## Work to complete
Drop all images and give the records again exactly.

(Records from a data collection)
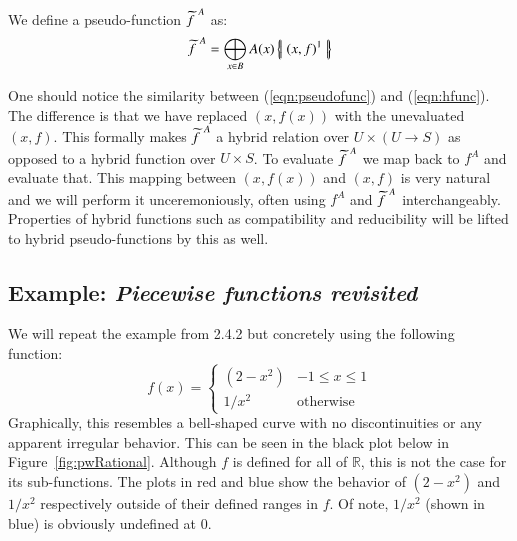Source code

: \begin{definition}
	We define a pseudo-function $\pseudo{f\;}^A$ as:
	\begin{equation}
		\label{eqn:pseudofunc}
 		\pseudo{f\;}^A = \bigoplus_{x \in B} A(x) \hset{(x,f)^1}
	\end{equation}
\end{definition}


One should notice the similarity between (\ref{eqn:pseudofunc}) and (\ref{eqn:hfunc}).
The difference is that we have replaced $(x, f(x))$ with the unevaluated $(x,f)$.
This formally makes $\pseudo{f\;}^A$ a hybrid relation over $U \times (U \to S)$ as opposed to 
a hybrid function over $U \times S$.
To evaluate $\pseudo{f\;}^A$ we map back to $f^A$ and evaluate that.
This mapping between $(x,f(x))$ and $(x,f)$ is very natural and we will perform it unceremoniously,
often using $f^A$ and $\pseudo{f\;}^A$ interchangeably. 
Properties of hybrid functions such as compatibility and reducibility will be lifted to hybrid pseudo-functions by this as well.


\subsection{Example: \emph{Piecewise functions revisited}}


We will repeat the example from 2.4.2 but concretely using the following function:
\begin{equation*}
	f(x) = \begin{cases}
		(2-x^2) & -1 \leq x \leq 1\\
		1/x^2 & \text{otherwise}
	\end{cases}
\end{equation*}
Graphically, this resembles a bell-shaped curve with no discontinuities or any apparent irregular behavior. 
This can be seen in the black plot below in Figure~\ref{fig:pwRational}.
Although $f$ is defined for all of $\mathbb{R}$, this is not the case for its sub-functions. 
The plots in red and blue show the behavior of $(2-x^2)$ and $1/x^2$ respectively outside of their defined ranges in $f$.
Of note, $1/x^2$ (shown in blue) is obviously undefined at 0.


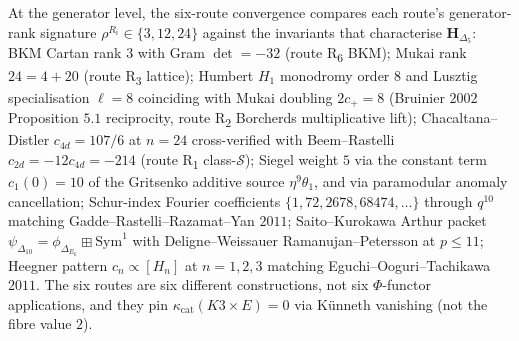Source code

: \begin{remark}
\label{rem:cy-c-six-routes-genlevel-unified-comparison}
At the generator level, the six-route convergence compares each route's
generator-rank signature $\rho^{R_i} \in \{3, 12, 24\}$ against
the invariants that characterise $\mathbf{H}_{\Delta_5}$:
BKM Cartan rank $3$ with Gram $\det = -32$ (route R\textsubscript{6} BKM);
Mukai rank $24 = 4 + 20$ (route R\textsubscript{3} lattice);
Humbert $H_1$ monodromy order $8$ and Lusztig specialisation $\ell = 8$
coinciding with Mukai doubling $2 c_+ = 8$ (Bruinier $2002$ Proposition $5.1$
reciprocity, route R\textsubscript{2} Borcherds multiplicative lift);
Chacaltana--Distler $c_{4d} = 107/6$ at $n = 24$ cross-verified with
Beem--Rastelli $c_{2d} = -12 c_{4d} = -214$ (route R\textsubscript{1}
class-$\mathcal{S}$); Siegel weight $5$ via the constant term
$c_1(0)=10$ of the Gritsenko additive source $\eta^9\theta_1$,
and via paramodular anomaly cancellation; Schur-index Fourier
coefficients $\{1, 72, 2678, 68474, \ldots\}$ through $q^{10}$ matching
Gadde--Rastelli--Razamat--Yan $2011$; Saito--Kurokawa Arthur
packet $\psi_{\Delta_{10}} = \phi_{\Delta_{E_6}} \boxplus \mathrm{Sym}^1$
with Deligne--Weissauer Ramanujan--Petersson at $p \le 11$; Heegner pattern
$c_n \propto [H_n]$ at $n = 1, 2, 3$ matching Eguchi--Ooguri--Tachikawa $2011$.
The six routes are six different constructions, not six
$\Phi$-functor applications, and they pin
$\kappa_{\mathrm{cat}}(K3 \times E) = 0$ via K\"unneth
vanishing (not the fibre value $2$).
\end{remark}
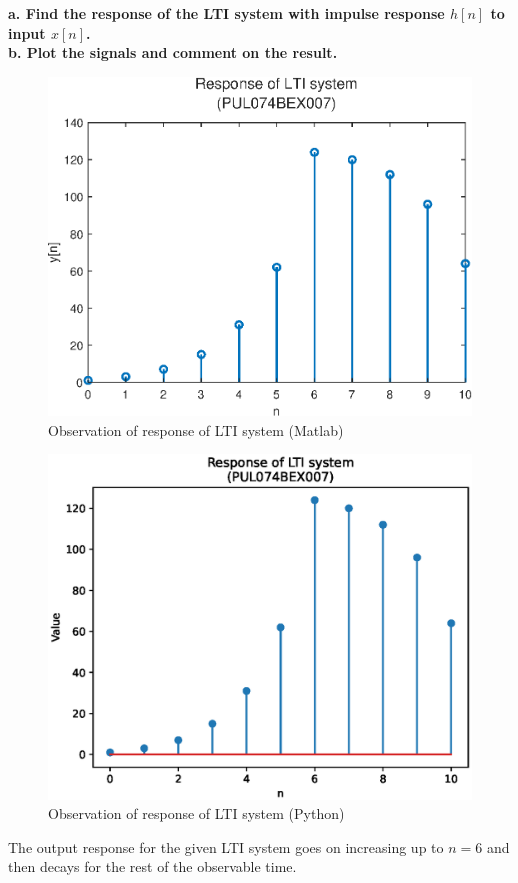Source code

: \documentclass{lab_sheet}
\begin{document}
\textbf{a. Find the response of the LTI system with impulse response $h[n]$ to input $x[n]$.}\\
\textbf{b. Plot the signals and comment on the result.}
\begin{figure}[H]
	\centering
	\includegraphics[width=0.73\linewidth]{../Figures/lab_3_3_ml.eps}
	\caption{Observation of response of LTI system (Matlab)}
	\label{fig:3_3_ml}
\end{figure}
\begin{figure}[H]
	\centering
	\includegraphics[width=0.8\linewidth]{../Figures/lab_3_3_py.eps}
	\caption{Observation of response of LTI system (Python)}
	\label{fig:3_3_py}
\end{figure}
The output response for the given LTI system goes on increasing up to $n=6$ and then decays for the rest of the observable time.
\end{document}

## Solution to this task
Source code

: \begin{definition}
	We define a pseudo-function $\pseudo{f\;}^A$ as:
	\begin{equation}
		\label{eqn:pseudofunc}
 		\pseudo{f\;}^A = \bigoplus_{x \in B} A(x) \hset{(x,f)^1}
	\end{equation}
\end{definition}


One should notice the similarity between (\ref{eqn:pseudofunc}) and (\ref{eqn:hfunc}).
The difference is that we have replaced $(x, f(x))$ with the unevaluated $(x,f)$.
This formally makes $\pseudo{f\;}^A$ a hybrid relation over $U \times (U \to S)$ as opposed to 
a hybrid function over $U \times S$.
To evaluate $\pseudo{f\;}^A$ we map back to $f^A$ and evaluate that.
This mapping between $(x,f(x))$ and $(x,f)$ is very natural and we will perform it unceremoniously,
often using $f^A$ and $\pseudo{f\;}^A$ interchangeably. 
Properties of hybrid functions such as compatibility and reducibility will be lifted to hybrid pseudo-functions by this as well.


\subsection{Example: \emph{Piecewise functions revisited}}


We will repeat the example from 2.4.2 but concretely using the following function:
\begin{equation*}
	f(x) = \begin{cases}
		(2-x^2) & -1 \leq x \leq 1\\
		1/x^2 & \text{otherwise}
	\end{cases}
\end{equation*}
Graphically, this resembles a bell-shaped curve with no discontinuities or any apparent irregular behavior. 
This can be seen in the black plot below in Figure~\ref{fig:pwRational}.
Although $f$ is defined for all of $\mathbb{R}$, this is not the case for its sub-functions. 
The plots in red and blue show the behavior of $(2-x^2)$ and $1/x^2$ respectively outside of their defined ranges in $f$.
Of note, $1/x^2$ (shown in blue) is obviously undefined at 0.


Source code

: \begin{remark}
\label{rem:cy-c-six-routes-genlevel-unified-comparison}
At the generator level, the six-route convergence compares each route's
generator-rank signature $\rho^{R_i} \in \{3, 12, 24\}$ against
the invariants that characterise $\mathbf{H}_{\Delta_5}$:
BKM Cartan rank $3$ with Gram $\det = -32$ (route R\textsubscript{6} BKM);
Mukai rank $24 = 4 + 20$ (route R\textsubscript{3} lattice);
Humbert $H_1$ monodromy order $8$ and Lusztig specialisation $\ell = 8$
coinciding with Mukai doubling $2 c_+ = 8$ (Bruinier $2002$ Proposition $5.1$
reciprocity, route R\textsubscript{2} Borcherds multiplicative lift);
Chacaltana--Distler $c_{4d} = 107/6$ at $n = 24$ cross-verified with
Beem--Rastelli $c_{2d} = -12 c_{4d} = -214$ (route R\textsubscript{1}
class-$\mathcal{S}$); Siegel weight $5$ via the constant term
$c_1(0)=10$ of the Gritsenko additive source $\eta^9\theta_1$,
and via paramodular anomaly cancellation; Schur-index Fourier
coefficients $\{1, 72, 2678, 68474, \ldots\}$ through $q^{10}$ matching
Gadde--Rastelli--Razamat--Yan $2011$; Saito--Kurokawa Arthur
packet $\psi_{\Delta_{10}} = \phi_{\Delta_{E_6}} \boxplus \mathrm{Sym}^1$
with Deligne--Weissauer Ramanujan--Petersson at $p \le 11$; Heegner pattern
$c_n \propto [H_n]$ at $n = 1, 2, 3$ matching Eguchi--Ooguri--Tachikawa $2011$.
The six routes are six different constructions, not six
$\Phi$-functor applications, and they pin
$\kappa_{\mathrm{cat}}(K3 \times E) = 0$ via K\"unneth
vanishing (not the fibre value $2$).
\end{remark}
Source code

: \documentclass{lab_sheet}
\begin{document}
\textbf{a. Find the response of the LTI system with impulse response $h[n]$ to input $x[n]$.}\\
\textbf{b. Plot the signals and comment on the result.}
\begin{figure}[H]
	\centering
	\includegraphics[width=0.73\linewidth]{../Figures/lab_3_3_ml.eps}
	\caption{Observation of response of LTI system (Matlab)}
	\label{fig:3_3_ml}
\end{figure}
\begin{figure}[H]
	\centering
	\includegraphics[width=0.8\linewidth]{../Figures/lab_3_3_py.eps}
	\caption{Observation of response of LTI system (Python)}
	\label{fig:3_3_py}
\end{figure}
The output response for the given LTI system goes on increasing up to $n=6$ and then decays for the rest of the observable time.
\end{document}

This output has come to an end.